La campagne de séduction du président iranien Hassan Rohani
En quelques semaines, Téhéran a multiplié les gestes d’ouverture. Le dernier en date est le plus significatif : la libération, mercredi, de l’avocate Nasrine Sotoudeh, emprisonnée pour sa lutte en faveur des droits de l’Homme.

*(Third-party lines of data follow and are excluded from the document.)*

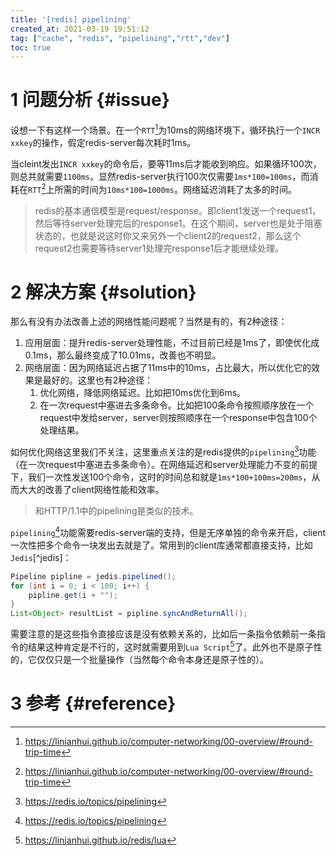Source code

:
```yaml
---
title: '[redis] pipelining'
created_at: 2021-03-19 19:51:12
tag: ["cache", "redis", "pipelining","rtt","dev"]
toc: true
---
```


# 1 问题分析 {#issue}
设想一下有这样一个场景。在一个`RTT`[^rtt]为10ms的网络环境下，循环执行一个`INCR xxkey`的操作，假定redis-server每次耗时1ms。

当cleint发出`INCR xxkey`的命令后，要等11ms后才能收到响应。如果循环100次，则总共就需要`1100ms`。显然redis-server执行100次仅需要`1ms*100=100ms`，而消耗在`RTT`[^rtt]上所需的时间为`10ms*100=1000ms`。网络延迟消耗了太多的时间。

>redis的基本通信模型是request/response。即client1发送一个request1，然后等待server处理完后的response1。在这个期间，server也是处于阻塞状态的，也就是说这时你又来另外一个client2的request2，那么这个request2也需要等待server1处理完response1后才能继续处理。

# 2 解决方案 {#solution}

那么有没有办法改善上述的网络性能问题呢？当然是有的，有2种途径：
1. 应用层面：提升redis-server处理性能，不过目前已经是1ms了，即使优化成0.1ms，那么最终变成了10.01ms，改善也不明显。
2. 网络层面：因为网络延迟占据了11ms中的10ms，占比最大，所以优化它的效果是最好的。这里也有2种途径：
    1. 优化网络，降低网络延迟。比如把10ms优化到6ms。
    2. 在一次request中塞进去多条命令。比如把100条命令按照顺序放在一个request中发给server，server则按照顺序在一个response中包含100个处理结果。

如何优化网络这里我们不关注，这里重点关注的是redis提供的`pipelining`[^piplining]功能（在一次request中塞进去多条命令）。在网络延迟和server处理能力不变的前提下，我们一次性发送100个命令，这时的时间总和就是`1ms*100+100ms=200ms`，从而大大的改善了client网络性能和效率。
> 和HTTP/1.1中的pipelining是类似的技术。

`pipelining`[^piplining]功能需要redis-server端的支持，但是无序单独的命令来开启，client一次性把多个命令一块发出去就是了。常用到的client库通常都直接支持，比如`Jedis`[^jedis]：
```java
Pipeline pipline = jedis.pipelined();
for (int i = 0; i < 100; i++) {
    pipline.get(i + "");
}
List<Object> resultList = pipline.syncAndReturnAll();
```

需要注意的是这些指令直接应该是没有依赖关系的，比如后一条指令依赖前一条指令的结果这种肯定是不行的，这时就需要用到`Lua Script`[^lua-script]了。此外也不是原子性的，它仅仅只是一个批量操作（当然每个命令本身还是原子性的）。

# 3 参考 {#reference}

[^piplining]:<https://redis.io/topics/pipelining>
[^rtt]:<https://linianhui.github.io/computer-networking/00-overview/#round-trip-time>
[^lua-script]:<https://linianhui.github.io/redis/lua>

Depuis son élection, le nouveau président iranien, le modéré Hassan Rohani, a multiplié les déclarations d’intention promettant davantage de libertés politiques et sociales. “C’est un geste concret en terme d’avancée pour les droits de l’Homme. Les pays occidentaux attendaient cela depuis longtemps ” confie à FRANCE 24 François Nicoullaud, qui fut ambassadeur de France à Téhéran entre 2001 et 2005. À l’époque, Hassan Rohani était négociateur en chef sur le dossier nucléaire iranien.
Une marge de manœuvre laissée par le Guide
Rohani était attendu par ses électeurs, mais on ne savait pas si le Guide suprême Ali Khamenei lui accorderait une marge de manœuvre. La libération de 12 prisonniers politiques, mercredi 18 septembre, est le premier geste concret confirmant que c’est le cas. “Rohani a la confiance du Guide suprême, les deux hommes se respectent mutuellement. Ce qui vient d’arriver n’a pas pu être obtenu sans l’accord du Guide ” explique l’ancien diplomate.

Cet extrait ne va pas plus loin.